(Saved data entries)
*** Block opens ***

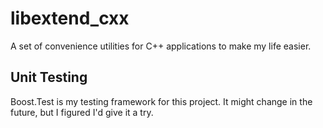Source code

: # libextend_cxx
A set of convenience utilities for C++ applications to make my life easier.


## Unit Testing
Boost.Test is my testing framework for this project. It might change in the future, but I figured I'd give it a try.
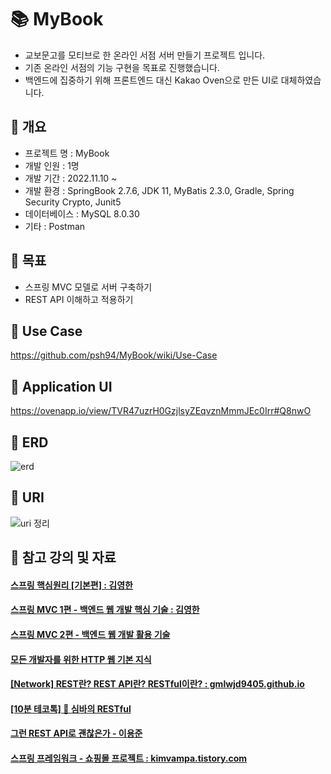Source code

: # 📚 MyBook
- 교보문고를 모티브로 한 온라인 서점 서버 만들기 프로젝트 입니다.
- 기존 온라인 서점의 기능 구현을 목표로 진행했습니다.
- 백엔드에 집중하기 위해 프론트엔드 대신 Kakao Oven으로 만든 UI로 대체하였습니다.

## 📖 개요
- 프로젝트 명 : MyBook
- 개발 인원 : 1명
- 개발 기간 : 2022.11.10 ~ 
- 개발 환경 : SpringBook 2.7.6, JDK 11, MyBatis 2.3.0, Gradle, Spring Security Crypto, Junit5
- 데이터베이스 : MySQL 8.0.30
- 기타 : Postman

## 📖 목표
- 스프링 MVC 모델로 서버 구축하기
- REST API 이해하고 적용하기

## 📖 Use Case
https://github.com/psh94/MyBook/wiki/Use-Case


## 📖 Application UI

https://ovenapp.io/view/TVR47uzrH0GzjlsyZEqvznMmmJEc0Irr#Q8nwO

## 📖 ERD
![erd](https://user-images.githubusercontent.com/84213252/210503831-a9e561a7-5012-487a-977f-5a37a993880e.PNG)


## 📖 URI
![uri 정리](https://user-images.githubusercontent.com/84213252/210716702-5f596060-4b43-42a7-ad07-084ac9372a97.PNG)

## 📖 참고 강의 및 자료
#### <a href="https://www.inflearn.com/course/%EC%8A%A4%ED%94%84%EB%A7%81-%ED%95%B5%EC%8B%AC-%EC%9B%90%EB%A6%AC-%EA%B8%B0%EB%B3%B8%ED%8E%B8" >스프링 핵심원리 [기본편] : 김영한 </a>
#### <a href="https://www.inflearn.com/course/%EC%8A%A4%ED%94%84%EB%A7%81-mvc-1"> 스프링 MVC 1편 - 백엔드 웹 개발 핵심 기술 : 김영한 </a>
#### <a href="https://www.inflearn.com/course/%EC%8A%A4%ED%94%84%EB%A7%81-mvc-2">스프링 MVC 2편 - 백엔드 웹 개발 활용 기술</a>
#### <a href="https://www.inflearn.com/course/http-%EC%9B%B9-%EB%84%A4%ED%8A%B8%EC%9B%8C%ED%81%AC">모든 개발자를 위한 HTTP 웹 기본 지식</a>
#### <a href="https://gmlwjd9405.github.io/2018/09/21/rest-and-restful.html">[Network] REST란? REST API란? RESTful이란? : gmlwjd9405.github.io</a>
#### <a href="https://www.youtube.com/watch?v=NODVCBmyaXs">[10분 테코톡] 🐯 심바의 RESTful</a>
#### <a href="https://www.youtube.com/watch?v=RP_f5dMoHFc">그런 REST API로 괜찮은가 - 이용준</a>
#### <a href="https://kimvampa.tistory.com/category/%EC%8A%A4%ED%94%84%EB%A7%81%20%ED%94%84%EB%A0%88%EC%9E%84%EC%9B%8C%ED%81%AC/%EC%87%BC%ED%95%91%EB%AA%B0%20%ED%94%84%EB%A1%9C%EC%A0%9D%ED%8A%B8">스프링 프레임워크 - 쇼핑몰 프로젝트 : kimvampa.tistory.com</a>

*** Block closes ***
*** Block opens ***

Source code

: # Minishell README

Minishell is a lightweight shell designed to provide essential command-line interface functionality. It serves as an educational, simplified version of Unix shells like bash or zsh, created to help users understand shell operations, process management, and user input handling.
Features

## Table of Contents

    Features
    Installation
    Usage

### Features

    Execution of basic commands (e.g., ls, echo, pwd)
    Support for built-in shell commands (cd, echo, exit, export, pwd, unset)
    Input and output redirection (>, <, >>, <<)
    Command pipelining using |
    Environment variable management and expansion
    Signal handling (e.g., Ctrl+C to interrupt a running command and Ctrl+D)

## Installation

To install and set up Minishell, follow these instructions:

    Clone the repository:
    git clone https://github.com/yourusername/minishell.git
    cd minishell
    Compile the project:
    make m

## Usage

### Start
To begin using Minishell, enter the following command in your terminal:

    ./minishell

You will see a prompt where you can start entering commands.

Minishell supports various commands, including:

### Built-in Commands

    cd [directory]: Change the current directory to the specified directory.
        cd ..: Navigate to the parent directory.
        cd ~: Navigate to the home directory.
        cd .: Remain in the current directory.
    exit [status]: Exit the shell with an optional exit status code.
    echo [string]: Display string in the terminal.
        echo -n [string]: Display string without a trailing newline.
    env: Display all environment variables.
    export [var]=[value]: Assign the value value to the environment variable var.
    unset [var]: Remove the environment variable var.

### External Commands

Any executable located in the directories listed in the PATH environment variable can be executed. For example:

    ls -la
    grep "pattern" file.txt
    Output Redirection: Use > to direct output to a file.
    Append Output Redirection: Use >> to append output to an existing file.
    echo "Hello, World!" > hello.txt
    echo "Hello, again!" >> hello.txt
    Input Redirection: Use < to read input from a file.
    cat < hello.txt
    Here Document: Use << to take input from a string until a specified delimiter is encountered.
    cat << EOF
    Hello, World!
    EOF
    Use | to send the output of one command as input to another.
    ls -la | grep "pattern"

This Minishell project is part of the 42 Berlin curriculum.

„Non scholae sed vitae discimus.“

*** Block closes ***

Assigned task
Looking at the records above, return exactly the lines from the line with "### External Commands" to the line with "cat < hello.txt", both ends included.

Answer to the exercise
### External Commands

Any executable located in the directories listed in the PATH environment variable can be executed. For example:

    ls -la
    grep "pattern" file.txt
    Output Redirection: Use > to direct output to a file.
    Append Output Redirection: Use >> to append output to an existing file.
    echo "Hello, World!" > hello.txt
    echo "Hello, again!" >> hello.txt
    Input Redirection: Use < to read input from a file.
    cat < hello.txt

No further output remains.